(Stored items from a collection)
== Segment start ==

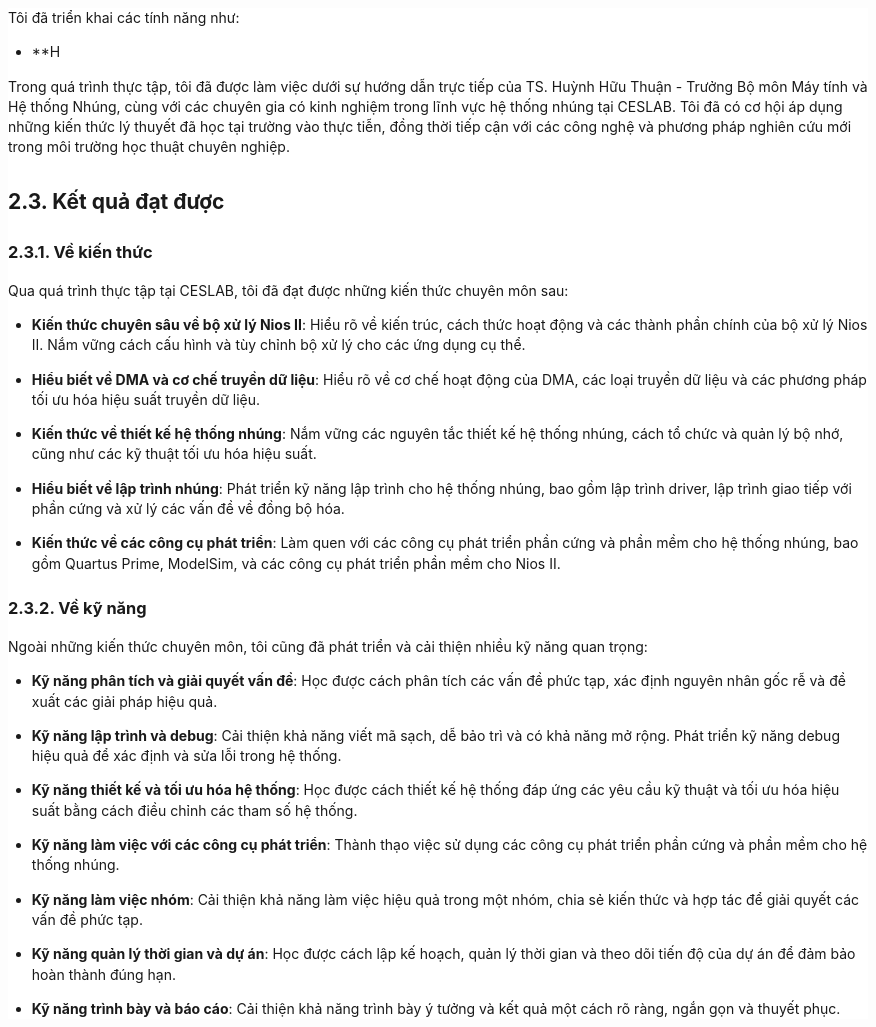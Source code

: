 Tôi đã triển khai các tính năng như:
- **H

Trong quá trình thực tập, tôi đã được làm việc dưới sự hướng dẫn trực tiếp của TS. Huỳnh Hữu Thuận - Trưởng Bộ môn Máy tính và Hệ thống Nhúng, cùng với các chuyên gia có kinh nghiệm trong lĩnh vực hệ thống nhúng tại CESLAB. Tôi đã có cơ hội áp dụng những kiến thức lý thuyết đã học tại trường vào thực tiễn, đồng thời tiếp cận với các công nghệ và phương pháp nghiên cứu mới trong môi trường học thuật chuyên nghiệp.

## 2.3. Kết quả đạt được

### 2.3.1. Về kiến thức

Qua quá trình thực tập tại CESLAB, tôi đã đạt được những kiến thức chuyên môn sau:

- **Kiến thức chuyên sâu về bộ xử lý Nios II**: Hiểu rõ về kiến trúc, cách thức hoạt động và các thành phần chính của bộ xử lý Nios II. Nắm vững cách cấu hình và tùy chỉnh bộ xử lý cho các ứng dụng cụ thể.

- **Hiểu biết về DMA và cơ chế truyền dữ liệu**: Hiểu rõ về cơ chế hoạt động của DMA, các loại truyền dữ liệu và các phương pháp tối ưu hóa hiệu suất truyền dữ liệu.

- **Kiến thức về thiết kế hệ thống nhúng**: Nắm vững các nguyên tắc thiết kế hệ thống nhúng, cách tổ chức và quản lý bộ nhớ, cũng như các kỹ thuật tối ưu hóa hiệu suất.

- **Hiểu biết về lập trình nhúng**: Phát triển kỹ năng lập trình cho hệ thống nhúng, bao gồm lập trình driver, lập trình giao tiếp với phần cứng và xử lý các vấn đề về đồng bộ hóa.

- **Kiến thức về các công cụ phát triển**: Làm quen với các công cụ phát triển phần cứng và phần mềm cho hệ thống nhúng, bao gồm Quartus Prime, ModelSim, và các công cụ phát triển phần mềm cho Nios II.

### 2.3.2. Về kỹ năng

Ngoài những kiến thức chuyên môn, tôi cũng đã phát triển và cải thiện nhiều kỹ năng quan trọng:

- **Kỹ năng phân tích và giải quyết vấn đề**: Học được cách phân tích các vấn đề phức tạp, xác định nguyên nhân gốc rễ và đề xuất các giải pháp hiệu quả.

- **Kỹ năng lập trình và debug**: Cải thiện khả năng viết mã sạch, dễ bảo trì và có khả năng mở rộng. Phát triển kỹ năng debug hiệu quả để xác định và sửa lỗi trong hệ thống.

- **Kỹ năng thiết kế và tối ưu hóa hệ thống**: Học được cách thiết kế hệ thống đáp ứng các yêu cầu kỹ thuật và tối ưu hóa hiệu suất bằng cách điều chỉnh các tham số hệ thống.

- **Kỹ năng làm việc với các công cụ phát triển**: Thành thạo việc sử dụng các công cụ phát triển phần cứng và phần mềm cho hệ thống nhúng.

- **Kỹ năng làm việc nhóm**: Cải thiện khả năng làm việc hiệu quả trong một nhóm, chia sẻ kiến thức và hợp tác để giải quyết các vấn đề phức tạp.

- **Kỹ năng quản lý thời gian và dự án**: Học được cách lập kế hoạch, quản lý thời gian và theo dõi tiến độ của dự án để đảm bảo hoàn thành đúng hạn.

- **Kỹ năng trình bày và báo cáo**: Cải thiện khả năng trình bày ý tưởng và kết quả một cách rõ ràng, ngắn gọn và thuyết phục.
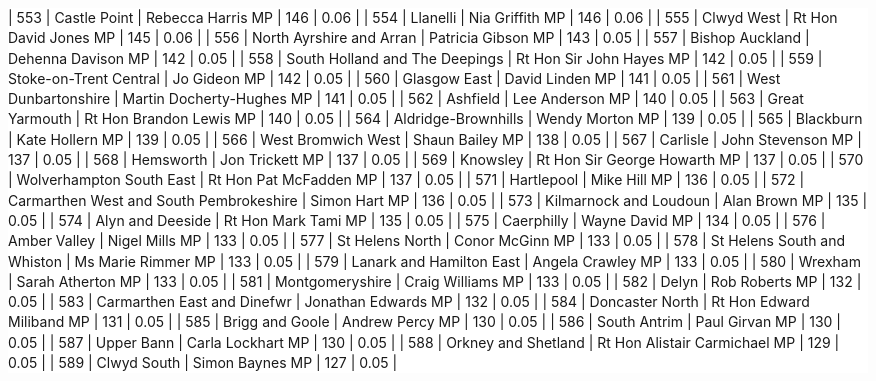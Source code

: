 | 553 | Castle Point | Rebecca Harris MP | 146 | 0.06 |
| 554 | Llanelli | Nia Griffith MP | 146 | 0.06 |
| 555 | Clwyd West | Rt Hon David Jones MP | 145 | 0.06 |
| 556 | North Ayrshire and Arran | Patricia Gibson MP | 143 | 0.05 |
| 557 | Bishop Auckland | Dehenna Davison MP | 142 | 0.05 |
| 558 | South Holland and The Deepings | Rt Hon Sir John Hayes MP | 142 | 0.05 |
| 559 | Stoke-on-Trent Central | Jo Gideon MP | 142 | 0.05 |
| 560 | Glasgow East | David Linden MP | 141 | 0.05 |
| 561 | West Dunbartonshire | Martin Docherty-Hughes MP | 141 | 0.05 |
| 562 | Ashfield | Lee Anderson MP | 140 | 0.05 |
| 563 | Great Yarmouth | Rt Hon Brandon Lewis MP | 140 | 0.05 |
| 564 | Aldridge-Brownhills | Wendy Morton MP | 139 | 0.05 |
| 565 | Blackburn | Kate Hollern MP | 139 | 0.05 |
| 566 | West Bromwich West | Shaun Bailey MP | 138 | 0.05 |
| 567 | Carlisle | John Stevenson MP | 137 | 0.05 |
| 568 | Hemsworth | Jon Trickett MP | 137 | 0.05 |
| 569 | Knowsley | Rt Hon Sir George Howarth MP | 137 | 0.05 |
| 570 | Wolverhampton South East | Rt Hon Pat McFadden MP | 137 | 0.05 |
| 571 | Hartlepool | Mike Hill MP | 136 | 0.05 |
| 572 | Carmarthen West and South Pembrokeshire | Simon Hart MP | 136 | 0.05 |
| 573 | Kilmarnock and Loudoun | Alan Brown MP | 135 | 0.05 |
| 574 | Alyn and Deeside | Rt Hon Mark Tami MP | 135 | 0.05 |
| 575 | Caerphilly | Wayne David MP | 134 | 0.05 |
| 576 | Amber Valley | Nigel Mills MP | 133 | 0.05 |
| 577 | St Helens North | Conor McGinn MP | 133 | 0.05 |
| 578 | St Helens South and Whiston | Ms Marie Rimmer MP | 133 | 0.05 |
| 579 | Lanark and Hamilton East | Angela Crawley MP | 133 | 0.05 |
| 580 | Wrexham | Sarah Atherton MP | 133 | 0.05 |
| 581 | Montgomeryshire | Craig Williams MP | 133 | 0.05 |
| 582 | Delyn | Rob Roberts MP | 132 | 0.05 |
| 583 | Carmarthen East and Dinefwr | Jonathan Edwards MP | 132 | 0.05 |
| 584 | Doncaster North | Rt Hon Edward Miliband MP | 131 | 0.05 |
| 585 | Brigg and Goole | Andrew Percy MP | 130 | 0.05 |
| 586 | South Antrim | Paul Girvan MP | 130 | 0.05 |
| 587 | Upper Bann | Carla Lockhart MP | 130 | 0.05 |
| 588 | Orkney and Shetland | Rt Hon Alistair Carmichael MP | 129 | 0.05 |
| 589 | Clwyd South | Simon Baynes MP | 127 | 0.05 |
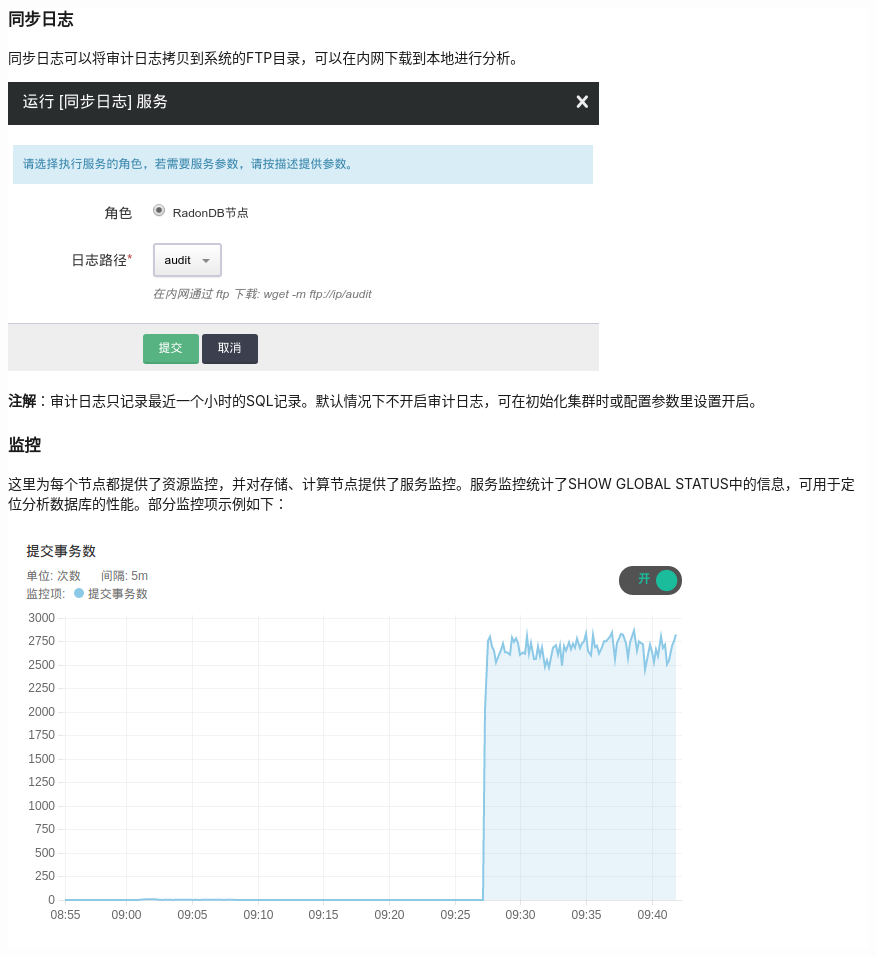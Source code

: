 ### 同步日志

同步日志可以将审计日志拷贝到系统的FTP目录，可以在内网下载到本地进行分析。

![同步日志](../../images/drds/copy_logs.png)

**注解**：审计日志只记录最近一个小时的SQL记录。默认情况下不开启审计日志，可在初始化集群时或配置参数里设置开启。

### 监控

这里为每个节点都提供了资源监控，并对存储、计算节点提供了服务监控。服务监控统计了SHOW GLOBAL STATUS中的信息，可用于定位分析数据库的性能。部分监控项示例如下：

![提交事务数](../../images/drds/commit_monitor.png)
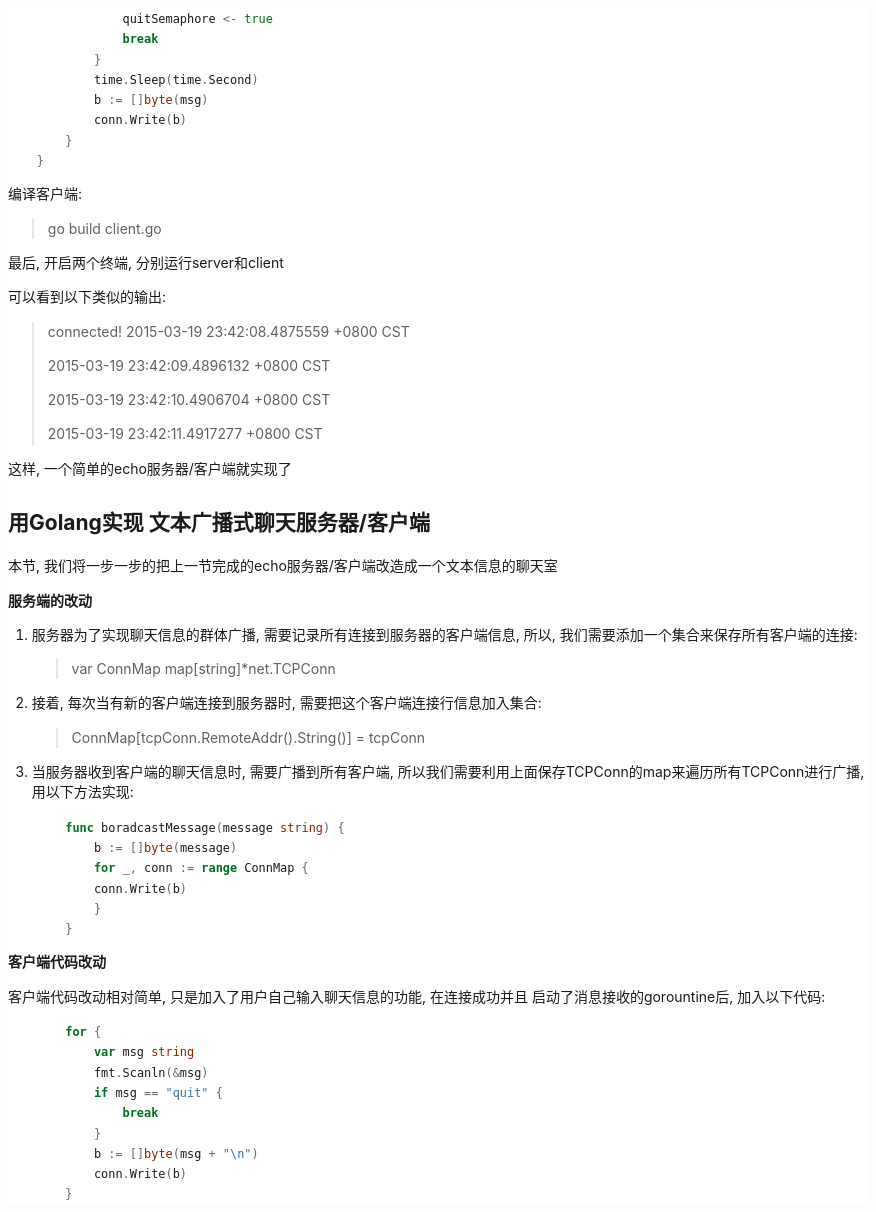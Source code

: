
 ```go
    			quitSemaphore <- true
    			break
    		}
    		time.Sleep(time.Second)
    		b := []byte(msg)
    		conn.Write(b)
    	}
    }
```

编译客户端:

> go build client.go

最后, 开启两个终端, 分别运行server和client

可以看到以下类似的输出:

> connected!
> 2015-03-19 23:42:08.4875559 +0800 CST
>
> 2015-03-19 23:42:09.4896132 +0800 CST
>
> 2015-03-19 23:42:10.4906704 +0800 CST
>
> 2015-03-19 23:42:11.4917277 +0800 CST


这样, 一个简单的echo服务器/客户端就实现了

## 用Golang实现 文本广播式聊天服务器/客户端

本节, 我们将一步一步的把上一节完成的echo服务器/客户端改造成一个文本信息的聊天室

**服务端的改动**

1. 服务器为了实现聊天信息的群体广播, 需要记录所有连接到服务器的客户端信息, 所以, 我们需要添加一个集合来保存所有客户端的连接:
	> var ConnMap map[string]*net.TCPConn

2. 接着, 每次当有新的客户端连接到服务器时, 需要把这个客户端连接行信息加入集合:
	> ConnMap[tcpConn.RemoteAddr().String()] = tcpConn

3. 当服务器收到客户端的聊天信息时, 需要广播到所有客户端, 所以我们需要利用上面保存TCPConn的map来遍历所有TCPConn进行广播, 用以下方法实现:
```go
		func boradcastMessage(message string) {
			b := []byte(message)
			for _, conn := range ConnMap {
			conn.Write(b)
			}
		}
```
**客户端代码改动**

客户端代码改动相对简单, 只是加入了用户自己输入聊天信息的功能, 在连接成功并且 启动了消息接收的gorountine后, 加入以下代码:
```go
		for {
			var msg string
			fmt.Scanln(&msg)
			if msg == "quit" {
				break
			}
			b := []byte(msg + "\n")
			conn.Write(b)
		}
```
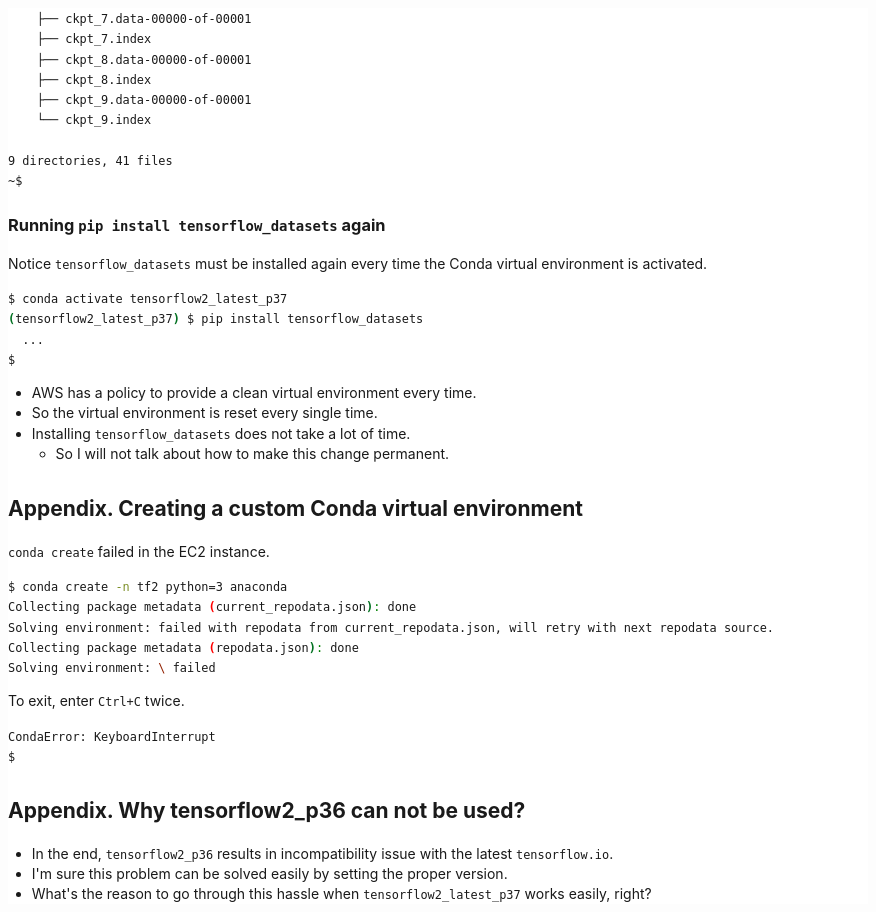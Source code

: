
 ```bash
    ├── ckpt_7.data-00000-of-00001
    ├── ckpt_7.index
    ├── ckpt_8.data-00000-of-00001
    ├── ckpt_8.index
    ├── ckpt_9.data-00000-of-00001
    └── ckpt_9.index

9 directories, 41 files
~$
```

### Running `pip install tensorflow_datasets` again

Notice `tensorflow_datasets` must be installed again every time the Conda virtual environment is activated.

```bash
$ conda activate tensorflow2_latest_p37
(tensorflow2_latest_p37) $ pip install tensorflow_datasets
  ...
$
```

* AWS has a policy to provide a clean virtual environment every time. 
* So the virtual environment is reset every single time.
* Installing `tensorflow_datasets` does not take a lot of time.
  * So I will not talk about how to make this change permanent.

## Appendix. Creating a custom Conda virtual environment

`conda create` failed in the EC2 instance.

```bash
$ conda create -n tf2 python=3 anaconda
Collecting package metadata (current_repodata.json): done
Solving environment: failed with repodata from current_repodata.json, will retry with next repodata source.
Collecting package metadata (repodata.json): done
Solving environment: \ failed
```

To exit, enter `Ctrl+C` twice.

```bash
CondaError: KeyboardInterrupt
$
```

## Appendix. Why tensorflow2_p36 can not be used?

* In the end, `tensorflow2_p36` results in incompatibility issue with the latest `tensorflow.io`. 
* I'm sure this problem can be solved easily by setting the proper version.
* What's the reason to go through this hassle when `tensorflow2_latest_p37` works easily, right?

== Segment end ==

_Task instructions:_ Above are the records; repeat exactly the lines from the one holding "Hollern MP | 139 | 0.05 |" down to the one holding "Mills MP | 133 | 0.05 |", end lines included.

_Solution below:_
| 565 | Blackburn | Kate Hollern MP | 139 | 0.05 |
| 566 | West Bromwich West | Shaun Bailey MP | 138 | 0.05 |
| 567 | Carlisle | John Stevenson MP | 137 | 0.05 |
| 568 | Hemsworth | Jon Trickett MP | 137 | 0.05 |
| 569 | Knowsley | Rt Hon Sir George Howarth MP | 137 | 0.05 |
| 570 | Wolverhampton South East | Rt Hon Pat McFadden MP | 137 | 0.05 |
| 571 | Hartlepool | Mike Hill MP | 136 | 0.05 |
| 572 | Carmarthen West and South Pembrokeshire | Simon Hart MP | 136 | 0.05 |
| 573 | Kilmarnock and Loudoun | Alan Brown MP | 135 | 0.05 |
| 574 | Alyn and Deeside | Rt Hon Mark Tami MP | 135 | 0.05 |
| 575 | Caerphilly | Wayne David MP | 134 | 0.05 |
| 576 | Amber Valley | Nigel Mills MP | 133 | 0.05 |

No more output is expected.